== How to complete this task ==
Each line below must be written out exactly as shown.

[Opening Material supplied section]

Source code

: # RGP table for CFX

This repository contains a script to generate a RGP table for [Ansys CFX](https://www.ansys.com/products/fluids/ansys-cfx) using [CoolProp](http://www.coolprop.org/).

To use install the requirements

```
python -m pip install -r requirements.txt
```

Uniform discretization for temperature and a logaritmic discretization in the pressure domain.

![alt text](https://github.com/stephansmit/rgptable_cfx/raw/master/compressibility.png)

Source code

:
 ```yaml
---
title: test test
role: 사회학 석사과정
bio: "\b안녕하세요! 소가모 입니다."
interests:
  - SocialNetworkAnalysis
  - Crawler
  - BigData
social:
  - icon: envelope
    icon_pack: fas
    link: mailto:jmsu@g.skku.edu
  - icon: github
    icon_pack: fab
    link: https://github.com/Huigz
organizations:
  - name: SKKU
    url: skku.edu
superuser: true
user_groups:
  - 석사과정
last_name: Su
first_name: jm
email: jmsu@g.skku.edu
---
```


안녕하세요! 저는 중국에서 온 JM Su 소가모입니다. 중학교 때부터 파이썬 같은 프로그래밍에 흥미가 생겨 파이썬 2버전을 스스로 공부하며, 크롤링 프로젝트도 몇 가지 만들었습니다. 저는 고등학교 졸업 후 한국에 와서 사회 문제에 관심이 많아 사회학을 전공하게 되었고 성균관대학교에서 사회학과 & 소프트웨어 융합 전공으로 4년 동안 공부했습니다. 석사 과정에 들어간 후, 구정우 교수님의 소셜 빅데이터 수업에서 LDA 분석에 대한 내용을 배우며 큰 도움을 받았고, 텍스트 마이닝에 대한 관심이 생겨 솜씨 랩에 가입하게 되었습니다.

[Closing Material supplied section]

== Result ==
Source code

: # RGP table for CFX

This repository contains a script to generate a RGP table for [Ansys CFX](https://www.ansys.com/products/fluids/ansys-cfx) using [CoolProp](http://www.coolprop.org/).

To use install the requirements

```
python -m pip install -r requirements.txt
```

Uniform discretization for temperature and a logaritmic discretization in the pressure domain.

![alt text](https://github.com/stephansmit/rgptable_cfx/raw/master/compressibility.png)

Source code

:
 ```yaml
---
title: test test
role: 사회학 석사과정
bio: "\b안녕하세요! 소가모 입니다."
interests:
  - SocialNetworkAnalysis
  - Crawler
  - BigData
social:
  - icon: envelope
    icon_pack: fas
    link: mailto:jmsu@g.skku.edu
  - icon: github
    icon_pack: fab
    link: https://github.com/Huigz
organizations:
  - name: SKKU
    url: skku.edu
superuser: true
user_groups:
  - 석사과정
last_name: Su
first_name: jm
email: jmsu@g.skku.edu
---
```


안녕하세요! 저는 중국에서 온 JM Su 소가모입니다. 중학교 때부터 파이썬 같은 프로그래밍에 흥미가 생겨 파이썬 2버전을 스스로 공부하며, 크롤링 프로젝트도 몇 가지 만들었습니다. 저는 고등학교 졸업 후 한국에 와서 사회 문제에 관심이 많아 사회학을 전공하게 되었고 성균관대학교에서 사회학과 & 소프트웨어 융합 전공으로 4년 동안 공부했습니다. 석사 과정에 들어간 후, 구정우 교수님의 소셜 빅데이터 수업에서 LDA 분석에 대한 내용을 배우며 큰 도움을 받았고, 텍스트 마이닝에 대한 관심이 생겨 솜씨 랩에 가입하게 되었습니다.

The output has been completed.